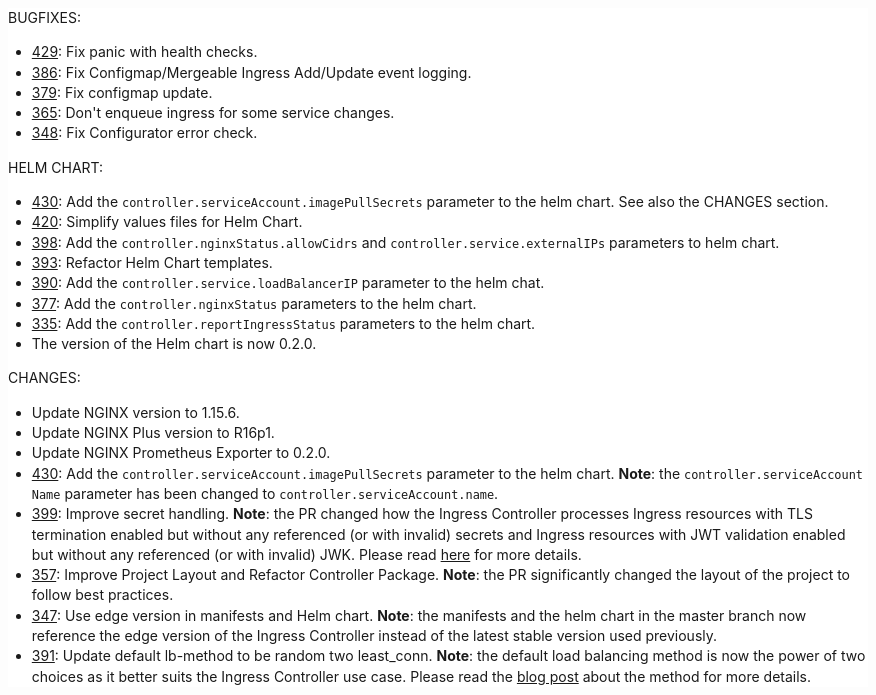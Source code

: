 BUGFIXES:

- [429](https://github.com/nginxinc/kubernetes-ingress/pull/429): Fix panic with health checks.
- [386](https://github.com/nginxinc/kubernetes-ingress/pull/386): Fix Configmap/Mergeable Ingress Add/Update event
  logging.
- [379](https://github.com/nginxinc/kubernetes-ingress/pull/379): Fix configmap update.
- [365](https://github.com/nginxinc/kubernetes-ingress/pull/365): Don't enqueue ingress for some service changes.
- [348](https://github.com/nginxinc/kubernetes-ingress/pull/348): Fix Configurator error check.

HELM CHART:

- [430](https://github.com/nginxinc/kubernetes-ingress/pull/430): Add the `controller.serviceAccount.imagePullSecrets`
  parameter to the helm chart. See also the CHANGES section.
- [420](https://github.com/nginxinc/kubernetes-ingress/pull/420): Simplify values files for Helm Chart.
- [398](https://github.com/nginxinc/kubernetes-ingress/pull/398): Add the `controller.nginxStatus.allowCidrs` and
  `controller.service.externalIPs` parameters to helm chart.
- [393](https://github.com/nginxinc/kubernetes-ingress/pull/393): Refactor Helm Chart templates.
- [390](https://github.com/nginxinc/kubernetes-ingress/pull/390): Add the `controller.service.loadBalancerIP` parameter
  to the helm chat.
- [377](https://github.com/nginxinc/kubernetes-ingress/pull/377): Add the `controller.nginxStatus` parameters to the
  helm chart.
- [335](https://github.com/nginxinc/kubernetes-ingress/pull/335): Add the `controller.reportIngressStatus` parameters to
  the helm chart.
- The version of the Helm chart is now 0.2.0.

CHANGES:

- Update NGINX version to 1.15.6.
- Update NGINX Plus version to R16p1.
- Update NGINX Prometheus Exporter to 0.2.0.
- [430](https://github.com/nginxinc/kubernetes-ingress/pull/430): Add the `controller.serviceAccount.imagePullSecrets`
  parameter to the helm chart. **Note**: the `controller.serviceAccountName` parameter has been changed to
  `controller.serviceAccount.name`.
- [399](https://github.com/nginxinc/kubernetes-ingress/pull/399): Improve secret handling. **Note**: the PR changed how
  the Ingress Controller processes Ingress resources with TLS termination enabled but without any referenced (or with
  invalid) secrets and Ingress resources with JWT validation enabled but without any referenced (or with invalid) JWK.
  Please read [here](https://github.com/nginxinc/kubernetes-ingress/pull/399) for more details.
- [357](https://github.com/nginxinc/kubernetes-ingress/pull/357): Improve Project Layout and Refactor Controller
  Package. **Note**: the PR significantly changed the layout of the project to follow best practices.
- [347](https://github.com/nginxinc/kubernetes-ingress/pull/347): Use edge version in manifests and Helm chart.
  **Note**: the manifests and the helm chart in the master branch now reference the edge version of the Ingress
  Controller instead of the latest stable version used previously.
- [391](https://github.com/nginxinc/kubernetes-ingress/pull/391): Update default lb-method to be random two least_conn.
  **Note**: the default load balancing method is now the power of two choices as it better suits the Ingress Controller
  use case. Please read the [blog post](https://www.nginx.com/blog/nginx-power-of-two-choices-load-balancing-algorithm/)
  about the method for more details.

=-=-=-=-=

### Instructions to follow:
Look through the entries above, and wherever a line holds the word "enabled", copy it.

### Expected output:
  the Ingress Controller processes Ingress resources with TLS termination enabled but without any referenced (or with
  invalid) secrets and Ingress resources with JWT validation enabled but without any referenced (or with invalid) JWK.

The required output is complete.